Arctic Release Of Methane Now At Deadly Levels
By James Donahue
During the years when scientists were warning us about the "greenhouse effect" of carbon dioxide from
the mass burning of carbon based fuels, it was also theorized that if the heating Earth caused the Arctic ice to melt there
would also be a huge release of methane gas entrapped in the ice that would intensify the problem.
While the media is not reporting it, the worst scenario imaginable is now happening as the Arctic
ice is, indeed, disappearing at an alarming rate. The methane which has been trapped in that ice and deep below the ocean
for millions of years started to be released in October, 2013, at "a staggering rate" according to Arctic News. This
has world scientists and researchers alarmed, but to date, except for a short video titled "Last Hours," the danger
has not been making headlines.
Why are scientists and the media staying silent about this looming catastrophe? Writer Dorsi Lynn
Diaz, in a report in the on-line publication Examiner said: "At this point, and the critical state we are in, I think
they know we are in such a major crisis that they really can’t make this headline news. They are dancing around the
subject trying to figure out what to do and how to proceed with a situation that is blowing all their projections out of the
Diaz also wrote that this is "something that is so huge, so frightening and so mind boggling that
if people were to wrap their minds around this there would be a mass uprising and mass panic. So we are left in the dark about
the potential extinction of our species because certain special interest groups want to continue to profit from the use of
fossil fuels and certain governing agencies do not want to create mass panic."
Dennis Hayes, founder of Earth Day Network said: "As Last Hours makes clear, humankind
must choose to rein in its carbon emissions now, or Nature will rein them in for us."
Why is the release of so much methane so dangerous?
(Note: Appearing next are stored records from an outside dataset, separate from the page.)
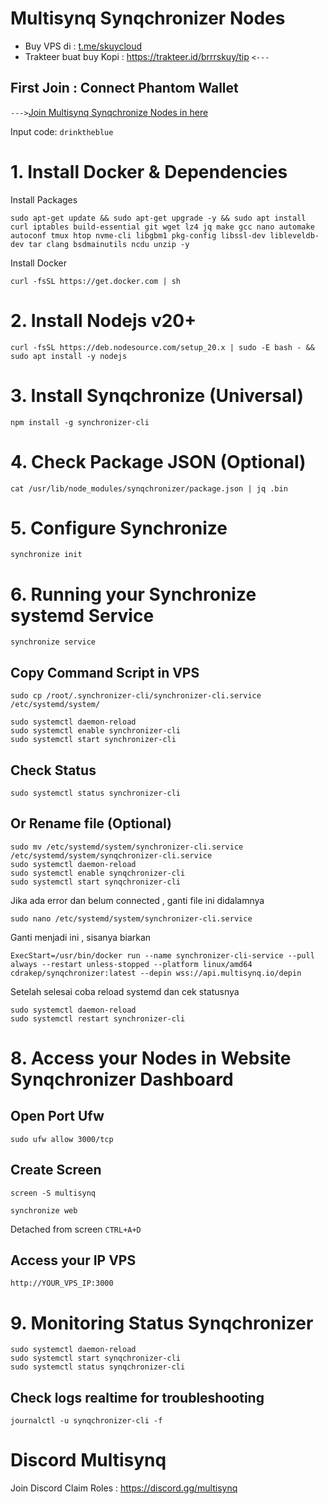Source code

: # Multisynq Synqchronizer Nodes

- Buy VPS di : [t.me/skuycloud](t.me/skuycloud)
- Trakteer buat buy Kopi : https://trakteer.id/brrrskuy/tip `<---`

## First Join : Connect Phantom Wallet ##
`--->`[Join Multisynq Synqchronize Nodes in here](https://startsynqing.com/?ref=2746e7-ek7ufp)

Input code: `drinktheblue`

# 1. Install Docker & Dependencies
  Install Packages
  ```
  sudo apt-get update && sudo apt-get upgrade -y && sudo apt install curl iptables build-essential git wget lz4 jq make gcc nano automake autoconf tmux htop nvme-cli libgbm1 pkg-config libssl-dev libleveldb-dev tar clang bsdmainutils ncdu unzip -y
  ```
  Install Docker
  ```
  curl -fsSL https://get.docker.com | sh
  ```
# 2. Install Nodejs v20+
  ```
  curl -fsSL https://deb.nodesource.com/setup_20.x | sudo -E bash - && sudo apt install -y nodejs
  ```
# 3. Install Synqchronize (Universal)
  ```
  npm install -g synchronizer-cli
  ```
# 4. Check Package JSON (Optional)
  ```
  cat /usr/lib/node_modules/synqchronizer/package.json | jq .bin
  ```
# 5. Configure Synchronize
  ```
  synchronize init
  ```
# 6. Running your Synchronize systemd Service
  ```
  synchronize service
  ```
  ## Copy Command Script in VPS ##
  ```
  sudo cp /root/.synchronizer-cli/synchronizer-cli.service /etc/systemd/system/
  ```
  ```
  sudo systemctl daemon-reload
  sudo systemctl enable synchronizer-cli
  sudo systemctl start synchronizer-cli
  ```
  ## Check Status ##
  ```
  sudo systemctl status synchronizer-cli
  ```
## Or Rename file (Optional) ##
  ```
  sudo mv /etc/systemd/system/synchronizer-cli.service /etc/systemd/system/synqchronizer-cli.service
  sudo systemctl daemon-reload
  sudo systemctl enable synqchronizer-cli
  sudo systemctl start synqchronizer-cli
  ```
  Jika ada error dan belum connected , ganti file ini didalamnya
  ```
  sudo nano /etc/systemd/system/synchronizer-cli.service
  ```
  Ganti menjadi ini , sisanya biarkan
  ```
  ExecStart=/usr/bin/docker run --name synchronizer-cli-service --pull always --restart unless-stopped --platform linux/amd64 cdrakep/synqchronizer:latest --depin wss://api.multisynq.io/depin
  ```
  Setelah selesai coba reload systemd dan cek statusnya
  ```
  sudo systemctl daemon-reload
  sudo systemctl restart synchronizer-cli
  ```
# 8. Access your Nodes in Website Synqchronizer Dashboard
  ## Open Port Ufw ##
  ```
  sudo ufw allow 3000/tcp
  ```
  ## Create Screen ##
  ```
  screen -S multisynq
  ```
  ```
  synchronize web
  ```
  Detached from screen `CTRL+A+D`
  
  ## Access your IP VPS
  ```
  http://YOUR_VPS_IP:3000
  ```
# 9. Monitoring Status Synqchronizer
  ```
  sudo systemctl daemon-reload
  sudo systemctl start synqchronizer-cli
  sudo systemctl status synqchronizer-cli
  ```
  ## Check logs realtime for troubleshooting
  ```
  journalctl -u synqchronizer-cli -f
  ```
# Discord Multisynq
Join Discord Claim Roles : https://discord.gg/multisynq
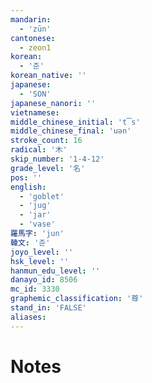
 ```yaml
---
mandarin:
  - 'zūn'
cantonese:
  - zeon1
korean:
  - '준'
korean_native: ''
japanese:
  - 'SON'
japanese_nanori: ''
vietnamese:
middle_chinese_initial: 't͡s'
middle_chinese_final: 'uən'
stroke_count: 16
radical: '木'
skip_number: '1-4-12'
grade_level: '名'
pos: ''
english:
  - 'goblet'
  - 'jug'
  - 'jar'
  - 'vase'
羅馬字: 'jun'
韓文: '준'
joyo_level: ''
hsk_level: ''
hanmun_edu_level: ''
danayo_id: 8506
mc_id: 3330
graphemic_classification: '尊'
stand_in: 'FALSE'
aliases:
---
```


# Notes
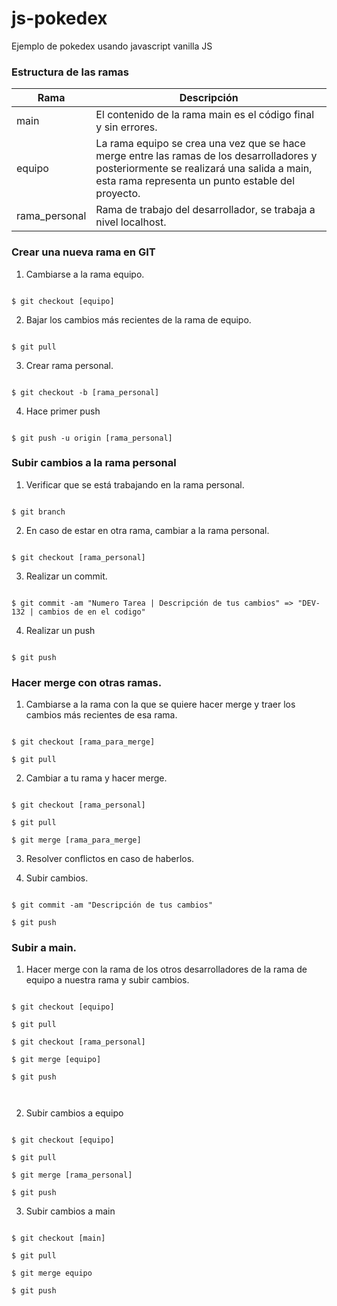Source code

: # js-pokedex
Ejemplo de pokedex usando javascript vanilla JS

### **Estructura de las ramas** 

  
| Rama          | Descripción                                                  | 
| ------------- | ------------------------------------------------------------ | 
| main        | El contenido de la rama main es el código final y sin errores. | 
| equipo       | La rama equipo se crea una vez que se hace merge entre las ramas de los desarrolladores y posteriormente se realizará una salida a main, esta rama representa un punto estable del proyecto. | 
| rama_personal | Rama de trabajo del desarrollador, se trabaja a nivel localhost. | 

  

### **Crear una nueva rama en GIT** 

  

1. Cambiarse a la rama equipo. 

``` 

$ git checkout [equipo] 

``` 

2. Bajar los cambios más recientes de la rama de equipo. 

``` 

$ git pull 

``` 

3. Crear rama personal. 

``` 

$ git checkout -b [rama_personal] 

``` 

4. Hace primer push 

``` 

$ git push -u origin [rama_personal] 

``` 

  

### **Subir cambios a la rama personal** 

  

1. Verificar que se está trabajando en la rama personal. 

``` 

$ git branch 

``` 

2. En caso de estar en otra rama, cambiar a la rama personal. 

``` 

$ git checkout [rama_personal] 

``` 

3. Realizar un commit. 

``` 

$ git commit -am "Numero Tarea | Descripción de tus cambios" => "DEV-132 | cambios de en el codigo" 

``` 

4. Realizar un push 

``` 

$ git push 

``` 

  

### **Hacer merge con otras ramas.** 

1. Cambiarse a la rama con la que se quiere hacer merge y traer los cambios más recientes de esa rama. 

``` 

$ git checkout [rama_para_merge] 

$ git pull 

``` 

2. Cambiar a tu rama y hacer merge. 

``` 

$ git checkout [rama_personal] 

$ git pull 

$ git merge [rama_para_merge] 

``` 

3. Resolver conflictos en caso de haberlos. 

4. Subir cambios. 

``` 

$ git commit -am "Descripción de tus cambios" 

$ git push 

``` 

  

### **Subir a main.** 

1. Hacer merge con la rama de los otros desarrolladores de la rama de equipo a nuestra rama y subir cambios. 

``` 

$ git checkout [equipo] 

$ git pull 

$ git checkout [rama_personal] 

$ git merge [equipo] 

$ git push 

  

``` 

2. Subir cambios a equipo 

``` 

$ git checkout [equipo] 

$ git pull 

$ git merge [rama_personal] 

$ git push 

``` 

3. Subir cambios a main 

``` 

$ git checkout [main] 

$ git pull 

$ git merge equipo 

$ git push 

```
A report in Arctic Times notes that methane has
an immediate global warming potential of 120 times that of carbon dioxide. Thus 20 picograms of methane would have an initial
greenhouse effect equaling over 2,400 picograms of carbon dioxide.
Once methane gas gets into the atmosphere, it slowly begins to break down into carbon dioxide but
the report says that a large release, like that occurring in portions of the Arctic region, "could cause hydroxyl depletion
in the atmosphere, extending the lifetime of methane to decades."
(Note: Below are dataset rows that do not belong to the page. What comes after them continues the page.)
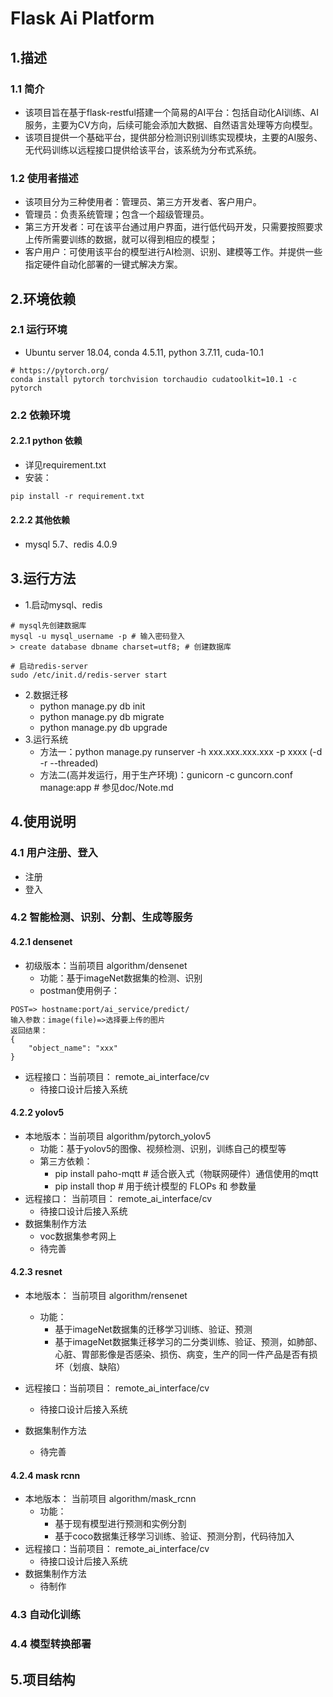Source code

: # Flask Ai Platform

## 1.描述
### 1.1 简介
- 该项目旨在基于flask-restful搭建一个简易的AI平台：包括自动化AI训练、AI服务，主要为CV方向，后续可能会添加大数据、自然语言处理等方向模型。
- 该项目提供一个基础平台，提供部分检测识别训练实现模块，主要的AI服务、无代码训练以远程接口提供给该平台，该系统为分布式系统。
### 1.2 使用者描述
- 该项目分为三种使用者：管理员、第三方开发者、客户用户。
- 管理员：负责系统管理；包含一个超级管理员。
- 第三方开发者：可在该平台通过用户界面，进行低代码开发，只需要按照要求上传所需要训练的数据，就可以得到相应的模型；
- 客户用户：可使用该平台的模型进行AI检测、识别、建模等工作。并提供一些指定硬件自动化部署的一键式解决方案。

## 2.环境依赖
### 2.1 运行环境
- Ubuntu server 18.04, conda 4.5.11, python 3.7.11, cuda-10.1
```
# https://pytorch.org/
conda install pytorch torchvision torchaudio cudatoolkit=10.1 -c pytorch
```
### 2.2 依赖环境
#### 2.2.1 python 依赖
- 详见requirement.txt
- 安装：
```dockerfile
pip install -r requirement.txt
```
#### 2.2.2 其他依赖
- mysql 5.7、redis 4.0.9

## 3.运行方法
- 1.启动mysql、redis
```
# mysql先创建数据库
mysql -u mysql_username -p # 输入密码登入
> create database dbname charset=utf8; # 创建数据库

# 启动redis-server
sudo /etc/init.d/redis-server start
```
- 2.数据迁移
    - python manage.py db init
    - python manage.py db migrate
    - python manage.py db upgrade
- 3.运行系统
    - 方法一：python manage.py runserver -h xxx.xxx.xxx.xxx -p xxxx (-d -r --threaded)
    - 方法二(高并发运行，用于生产环境)：gunicorn -c guncorn.conf manage:app  # 参见doc/Note.md
    
## 4.使用说明
### 4.1 用户注册、登入
- 注册
- 登入

### 4.2 智能检测、识别、分割、生成等服务
#### 4.2.1 densenet
- 初级版本：当前项目 algorithm/densenet
    - 功能：基于imageNet数据集的检测、识别
    - postman使用例子：
```
POST=> hostname:port/ai_service/predict/
输入参数：image(file)=>选择要上传的图片
返回结果：
{
    "object_name": "xxx"
}
```
- 远程接口：当前项目： remote_ai_interface/cv
    - 待接口设计后接入系统
#### 4.2.2 yolov5
- 本地版本：当前项目 algorithm/pytorch_yolov5
    - 功能：基于yolov5的图像、视频检测、识别，训练自己的模型等
    - 第三方依赖：
        - pip install paho-mqtt   # 适合嵌入式（物联网硬件）通信使用的mqtt
        - pip install thop        # 用于统计模型的 FLOPs 和 参数量
- 远程接口： 当前项目： remote_ai_interface/cv
    - 待接口设计后接入系统
- 数据集制作方法
    - voc数据集参考网上
    - 待完善
#### 4.2.3 resnet
- 本地版本： 当前项目 algorithm/rensenet
    - 功能：
        - 基于imageNet数据集的迁移学习训练、验证、预测
        - 基于imageNet数据集迁移学习的二分类训练、验证、预测，如肺部、心脏、胃部影像是否感染、损伤、病变，生产的同一件产品是否有损坏（划痕、缺陷）
- 远程接口：当前项目： remote_ai_interface/cv
    - 待接口设计后接入系统
    
- 数据集制作方法
    - 待完善

#### 4.2.4 mask rcnn
- 本地版本： 当前项目 algorithm/mask_rcnn
    - 功能：
        - 基于现有模型进行预测和实例分割
        - 基于coco数据集迁移学习训练、验证、预测分割，代码待加入
- 远程接口：当前项目： remote_ai_interface/cv
    - 待接口设计后接入系统
- 数据集制作方法
    - 待制作

### 4.3 自动化训练

### 4.4 模型转换部署

## 5.项目结构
A pictogram, which measures this gas at the rate of a portion of one-trillionth of a gram, seems to
be such a small amount that it should not concern us. But there already exists a certain level of methane gas in the world’s
atmosphere, and a certain amount is being steadily released from the Earth each day. Environmental researchers at Columbia
University estimate that a release 1,250 parts per billion per day is a "livable level." But the USGS readings show that the
release now occurring in the Arctic is now above 1,950 parts per billion daily.
So how will all of this additional methane affect our world and our lives? A report in Above Top
Secret noted: "The seas, lakes and oceans are now pluming deadly hydrogen sulfide and suffocating methane. Hydrogen sulfide
is a highly toxic water-soluble heavier-than-air gas and will accumulate in low-lying areas. Methane is slightly more buoyant
than normal air so it will all around, but will tend to contaminate our atmosphere from the top down.
"These gases are sickening and killing oxygen-using life all around the world, including human life,
as our atmosphere is increasingly poisoned. Because both gases are highly flammable and because our entire civilization is
built around fire and flammable fuels, this is leading to more fires and explosions."
The writer suggested in a series of articles that the increased mixture of methane in the air may
be the cause of the unexplained "booms," large balls of lights and explosions occurring in the sky at various places around
the world, sinkholes, increased volcanism, increased heat waves and increasingly intense storms.